LISTED RECORDS:
**********

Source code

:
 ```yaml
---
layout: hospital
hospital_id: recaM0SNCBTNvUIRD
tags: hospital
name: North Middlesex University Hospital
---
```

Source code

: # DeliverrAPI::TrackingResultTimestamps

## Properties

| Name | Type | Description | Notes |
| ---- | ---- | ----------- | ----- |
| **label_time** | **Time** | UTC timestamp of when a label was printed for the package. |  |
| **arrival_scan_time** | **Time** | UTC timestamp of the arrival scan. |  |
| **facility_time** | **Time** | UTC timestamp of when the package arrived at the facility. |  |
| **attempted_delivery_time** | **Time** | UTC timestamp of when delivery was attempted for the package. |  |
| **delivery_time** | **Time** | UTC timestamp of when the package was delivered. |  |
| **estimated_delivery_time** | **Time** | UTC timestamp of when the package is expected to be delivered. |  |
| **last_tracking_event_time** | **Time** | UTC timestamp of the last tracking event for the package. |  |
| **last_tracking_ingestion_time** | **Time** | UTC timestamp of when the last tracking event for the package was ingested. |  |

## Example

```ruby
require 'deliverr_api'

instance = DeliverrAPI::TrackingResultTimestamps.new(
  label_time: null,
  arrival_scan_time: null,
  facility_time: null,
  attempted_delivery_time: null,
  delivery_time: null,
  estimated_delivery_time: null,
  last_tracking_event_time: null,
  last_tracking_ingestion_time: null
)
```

**********

DIRECTIONS:
Given the data above, which lines hold the string "TrackingResultTimestamps"? Return them.

YOUR RESPONSE:
: # DeliverrAPI::TrackingResultTimestamps
instance = DeliverrAPI::TrackingResultTimestamps.new(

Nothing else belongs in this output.